#### Activity:
The data should be duplicated exactly, with every word kept as it is.

Records from a data source:
Content starts

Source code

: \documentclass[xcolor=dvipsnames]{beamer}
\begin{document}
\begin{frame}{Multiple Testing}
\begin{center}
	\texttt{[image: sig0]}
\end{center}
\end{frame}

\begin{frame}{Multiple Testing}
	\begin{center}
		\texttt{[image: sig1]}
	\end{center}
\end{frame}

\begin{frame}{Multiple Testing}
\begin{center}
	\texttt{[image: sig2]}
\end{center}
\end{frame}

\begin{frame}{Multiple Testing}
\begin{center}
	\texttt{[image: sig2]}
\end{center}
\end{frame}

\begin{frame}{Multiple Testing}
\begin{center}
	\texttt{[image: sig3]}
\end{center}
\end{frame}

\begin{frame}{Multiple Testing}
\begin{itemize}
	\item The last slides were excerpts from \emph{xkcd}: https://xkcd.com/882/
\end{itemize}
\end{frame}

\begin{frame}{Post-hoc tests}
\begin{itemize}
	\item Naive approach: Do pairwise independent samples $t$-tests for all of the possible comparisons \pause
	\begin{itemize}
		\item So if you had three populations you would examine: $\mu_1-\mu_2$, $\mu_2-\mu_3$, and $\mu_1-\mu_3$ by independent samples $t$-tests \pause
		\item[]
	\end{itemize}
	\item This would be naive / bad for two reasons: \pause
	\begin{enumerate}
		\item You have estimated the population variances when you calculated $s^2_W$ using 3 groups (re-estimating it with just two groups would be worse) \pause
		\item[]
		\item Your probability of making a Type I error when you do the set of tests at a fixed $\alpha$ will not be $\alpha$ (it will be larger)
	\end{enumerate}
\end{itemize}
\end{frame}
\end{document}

Content ends

#### Answer area:
Source code

: \documentclass[xcolor=dvipsnames]{beamer}
\begin{document}
\begin{frame}{Multiple Testing}
\begin{center}
	\texttt{[image: sig0]}
\end{center}
\end{frame}

\begin{frame}{Multiple Testing}
	\begin{center}
		\texttt{[image: sig1]}
	\end{center}
\end{frame}

\begin{frame}{Multiple Testing}
\begin{center}
	\texttt{[image: sig2]}
\end{center}
\end{frame}

\begin{frame}{Multiple Testing}
\begin{center}
	\texttt{[image: sig2]}
\end{center}
\end{frame}

\begin{frame}{Multiple Testing}
\begin{center}
	\texttt{[image: sig3]}
\end{center}
\end{frame}

\begin{frame}{Multiple Testing}
\begin{itemize}
	\item The last slides were excerpts from \emph{xkcd}: https://xkcd.com/882/
\end{itemize}
\end{frame}

\begin{frame}{Post-hoc tests}
\begin{itemize}
	\item Naive approach: Do pairwise independent samples $t$-tests for all of the possible comparisons \pause
	\begin{itemize}
		\item So if you had three populations you would examine: $\mu_1-\mu_2$, $\mu_2-\mu_3$, and $\mu_1-\mu_3$ by independent samples $t$-tests \pause
		\item[]
	\end{itemize}
	\item This would be naive / bad for two reasons: \pause
	\begin{enumerate}
		\item You have estimated the population variances when you calculated $s^2_W$ using 3 groups (re-estimating it with just two groups would be worse) \pause
		\item[]
		\item Your probability of making a Type I error when you do the set of tests at a fixed $\alpha$ will not be $\alpha$ (it will be larger)
	\end{enumerate}
\end{itemize}
\end{frame}
\end{document}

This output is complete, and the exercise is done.